Well, reading all this stuff may be a little bit annoying. These are still abstract stories. But when Kurt started to mention some personal stories then, it really started to hurt.

For example, he shared the following story: There was a brothel set up with Armenian women in Kilis during the forced migration to serve the gendarmeries and military officers. One day, Kurt received an email from a person with the surname Karamanukyan. They were a rich family in the Kilis region at the time of the forced migration. Karamanukyan told Kurt that his grandfather took his sister from this brothel after the truce in 1918. That story really hurts.

He spoke of many shattered families, orphaned children and ruined lives.

Kurt also mentioned something that I heard for the first time. According to him, some Muslim families adopted orphaned Armenian children in order to claim the family properties of those lost in the forced relocation. He did also say that there were also Muslim families who adopted Armenian children for purely humanitarian reasons.

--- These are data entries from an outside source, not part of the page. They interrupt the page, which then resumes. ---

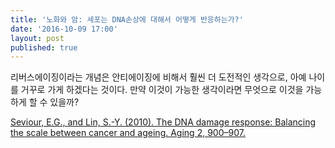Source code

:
 ```yaml
---
title: '노화와 암: 세포는 DNA손상에 대해서 어떻게 반응하는가?'
date: '2016-10-09 17:00'
layout: post
published: true
---
```


리버스에이징이라는 개념은 안티에이징에 비해서 훨씬 더 도전적인 생각으로, 아예 나이를 거꾸로 가게 하겠다는 것이다. 만약 이것이 가능한 생각이라면 무엇으로 이것을 가능하게 할 수 있을까? 


[Seviour, E.G., and Lin, S.-Y. (2010). The DNA damage response: Balancing the scale between cancer and ageing. Aging 2, 900–907.](https://www.dropbox.com/s/u8xcna8t0qq5jdq/Seviour%20%EA%B7%B8%EB%A6%AC%EA%B3%A0%20Lin%20-%202010%20-%20The%20DNA%20damage%20response%20Balancing%20the%20scale%20betwe.pdf?dl=0)



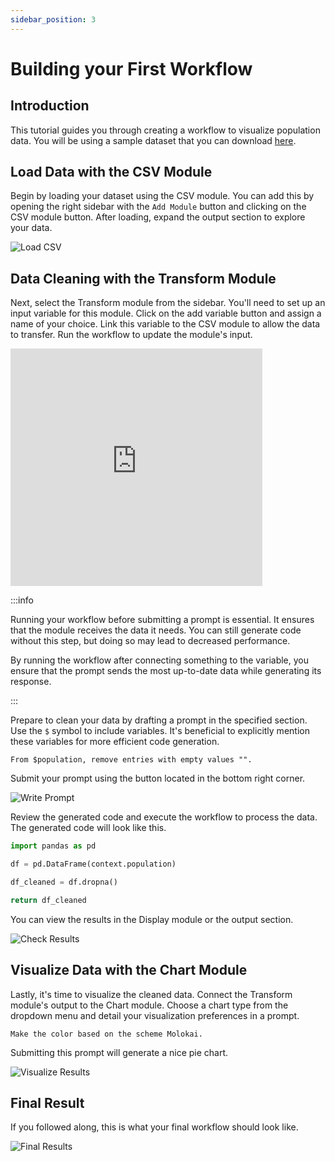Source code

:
 ```yaml
---
sidebar_position: 3
---
```


# Building your First Workflow

## Introduction

This tutorial guides you through creating a workflow to visualize population data. You will be using a sample dataset that you can download [here](https://drive.google.com/file/d/177ba0lKuLHl9tO8vRNqqytARwCueE_t-/view?usp=drive_link).

## Load Data with the CSV Module

Begin by loading your dataset using the CSV module. You can add this by opening the right sidebar with the `Add Module` button and clicking on the CSV module button. After loading, expand the output section to explore your data.

<div style={{ display: "flex", justifyContent: "center", alignItems: "center" }}>
  <img
    src={require('/img/tutorial_csv.png').default}
    alt="Load CSV"
    style={{ maxWidth: "60%", height: "auto" }}
  />
</div>

## Data Cleaning with the Transform Module

Next, select the Transform module from the sidebar.
You'll need to set up an input variable for this module.
Click on the add variable button and assign a name of your choice.
Link this variable to the CSV module to allow the data to transfer.
Run the workflow to update the module's input.

<div style={{ display: "flex", justifyContent: "center", alignItems: "center" }}>
<iframe width="80%" height="380px" 
    src="https://www.loom.com/embed/8d71b210767d4802972d587227a9b523?sid=f312d32b-d55d-4d70-af62-7da8d7fcca4d"
frameborder="0" allow="accelerometer; autoplay; encrypted-media; gyroscope; picture-in-picture" allowfullscreen></iframe>
</div>

:::info

Running your workflow before submitting a prompt is essential. It ensures that the module receives the data it needs. You can still generate code without this step, but doing so may lead to decreased performance.

By running the workflow after connecting something to the variable, you ensure that the prompt sends the most up-to-date data while generating its response.

:::

Prepare to clean your data by drafting a prompt in the specified section.
Use the `$` symbol to include variables. It's beneficial to explicitly mention these variables for more efficient code generation.

```
From $population, remove entries with empty values "".
```

Submit your prompt using the button located in the bottom right corner.

<div style={{ display: "flex", justifyContent: "center", alignItems: "center" }}>
  <img
    src={require('/img/tutorial_prompt.png').default}
    alt="Write Prompt"
    style={{ maxWidth: "60%", height: "auto" }}
  />
</div>

Review the generated code and execute the workflow to process the data.
The generated code will look like this.

```python
import pandas as pd

df = pd.DataFrame(context.population)

df_cleaned = df.dropna()

return df_cleaned
```

You can view the results in the Display module or the output section.

<div style={{ display: "flex", justifyContent: "center", alignItems: "center" }}>
<img
  src={require('/img/tutorial_display.png').default}
  alt="Check Results"
style={{ maxWidth: "80%", height: "auto" }}
/>
</div>

## Visualize Data with the Chart Module

Lastly, it's time to visualize the cleaned data. Connect the Transform module's output to the Chart module. Choose a chart type from the dropdown menu and detail your visualization preferences in a prompt.

```
Make the color based on the scheme Molokai.
```

Submitting this prompt will generate a nice pie chart.

<div style={{ display: "flex", justifyContent: "center", alignItems: "center" }}>
<img
  src={require('/img/tutorial_chart.png').default}
  alt="Visualize Results"
  style={{ maxWidth: "60%", height: "auto" }}
/>
</div>


## Final Result

If you followed along, this is what your final workflow should look like.

<div style={{ display: "flex", justifyContent: "center", alignItems: "center" }}>
<img
  src={require('/img/tutorial_final.png').default}
  alt="Final Results"
  style={{ maxWidth: "80%", height: "auto" }}
/>
</div>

But I am struck by the idea of the existence of such families who could have adopted orphaned children and seized their property and become rich because of these assets.

If one day we can fully, honestly confront this past and all these tragedies that took place in this territory, I believe our relationship with ourselves and with others will be changed forever.

Maybe then we will have completely different identities that will bring an end to the one hundred years solitude of our souls. Maybe then we will be free.